Итак, я в первый раз осуществил проекцию, используя Меркурий [39] , полфунта которого, или около того, я превратил в чистое серебро, лучшее, чем то, что добывают в шахтах: я сам проверял пробу, причем неоднократно. Произошло это 17-го января, в понедельник, около полудня, в моем доме; при этом присутствовала только Пернелль; был год от спасения человечества одна тысяча триста восемьдесят второй. В дальнейшем, следуя в точности рекомендациям моей книги, я совершил проекцию красного Камня на примерно такое же количество Меркурия, опять в присутствии лишь Пернелль, в том же месте, 25-го апреля того же года; металл превратился почти в равное количество чистого золота, несомненно, лучшего качества, чем обычное, более мягкого и ковкого.
39
Здесь Фламель имеет в виду обычную ртуть.
Церковь Сен-Жак-де-ла-Бушери.
Автор – Манессон Малле. 1702 г.
Я описываю все, как было: я проделал это троекратно при содействии Пернелль, которая научилась разбираться в этом деле не хуже, чем я, потому что помогала мне во всех операциях, и если бы она вдруг захотела самостоятельно повторить магистерий, она, без сомнений, добилась бы цели. Одного успешного завершения делания, конечно же, достаточно, но я испытывал огромное удовольствие, наблюдая в философском сосуде чудесные дела Природы. Дабы дать понять, что я совершил магистерий трижды, я изобразил на упомянутой арке (только для тех, кто сможет узнать их) три печи, сходные с теми, какие используются для наших операций [40] . Долгое время я боялся, что Пернелль не сможет скрыть своей неуемной радости и блаженства, которые вполне были сравнимы с моими, и проболтается своим родителям о нашем великом сокровище, потому что большая радость ослабляет разум ничуть не меньше, чем большое горе; но Божье благословение одарило меня счастьем иметь жену не только целомудренную, но и умную. Она, обладая здравым смыслом, и поступки совершала, с ним сообразующиеся, будучи скромной и сдержанной гораздо более других женщин.

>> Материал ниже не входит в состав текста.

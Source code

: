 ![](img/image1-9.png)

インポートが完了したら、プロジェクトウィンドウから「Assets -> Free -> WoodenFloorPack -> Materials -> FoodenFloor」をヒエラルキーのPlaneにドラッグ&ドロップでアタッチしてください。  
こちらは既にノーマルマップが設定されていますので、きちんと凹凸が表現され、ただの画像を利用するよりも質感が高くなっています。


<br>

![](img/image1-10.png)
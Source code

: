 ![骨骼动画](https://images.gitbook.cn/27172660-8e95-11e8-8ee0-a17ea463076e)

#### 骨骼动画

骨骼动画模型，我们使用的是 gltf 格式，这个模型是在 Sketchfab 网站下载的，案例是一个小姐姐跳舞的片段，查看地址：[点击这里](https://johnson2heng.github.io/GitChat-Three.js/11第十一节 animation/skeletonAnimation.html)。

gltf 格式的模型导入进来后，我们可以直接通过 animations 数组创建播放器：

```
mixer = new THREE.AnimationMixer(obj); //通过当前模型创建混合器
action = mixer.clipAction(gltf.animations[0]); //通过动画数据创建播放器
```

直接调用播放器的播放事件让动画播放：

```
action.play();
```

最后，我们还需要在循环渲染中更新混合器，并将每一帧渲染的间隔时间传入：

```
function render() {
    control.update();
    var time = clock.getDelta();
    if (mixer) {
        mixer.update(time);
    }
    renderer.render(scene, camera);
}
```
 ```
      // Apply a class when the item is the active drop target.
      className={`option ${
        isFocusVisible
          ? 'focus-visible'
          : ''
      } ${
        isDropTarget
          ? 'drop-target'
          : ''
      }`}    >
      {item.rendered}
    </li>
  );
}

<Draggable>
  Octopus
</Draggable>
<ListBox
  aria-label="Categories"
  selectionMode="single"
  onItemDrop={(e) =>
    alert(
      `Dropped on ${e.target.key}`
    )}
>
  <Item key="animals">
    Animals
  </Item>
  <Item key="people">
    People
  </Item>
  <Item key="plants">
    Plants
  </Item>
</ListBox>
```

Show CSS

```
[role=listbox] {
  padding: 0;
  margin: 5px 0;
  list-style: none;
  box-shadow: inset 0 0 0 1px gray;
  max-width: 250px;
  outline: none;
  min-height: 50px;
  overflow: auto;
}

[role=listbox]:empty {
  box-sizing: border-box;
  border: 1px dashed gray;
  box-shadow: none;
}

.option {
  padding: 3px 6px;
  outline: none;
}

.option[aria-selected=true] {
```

Кроме того, она была очень набожна; посему, не имея детей и будучи уже в летах, она, как и я, все чаще думала о Боге и делах богоугодных.
40
Один из ребусов Фламеля – увидеть эти три печи можно, лишь внимательно изучив весь текст «Иероглифических фигур».
К моменту, когда я сел писать эти комментарии на исходе 1413 г., после кончины моей верной супруги, о которой буду скорбеть во все дни отпущенной мне жизни, мы с ней основали и поддержали денежными средствами четырнадцать больниц в нашем городе Париже; построили, начиная с основания, три церкви, помогли деньгами и ценными дарами семи другим церквям, привели в порядок прилегающие к ним кладбища, не считая того, что мы сделали в Болонье (а сделано там ничуть не меньше). Я не говорю о том, как мы помогали беднякам, в особенности бедным вдовам и сиротам; я не могу назвать их фамилий и в чем именно заключалась моя помощь, потому что в этом случае не только награда моя была бы получена на земле, но и потому что я вызвал бы неудовольствие этих достойных людей (коих благословил Господь), а этого мне хотелось бы менее всего.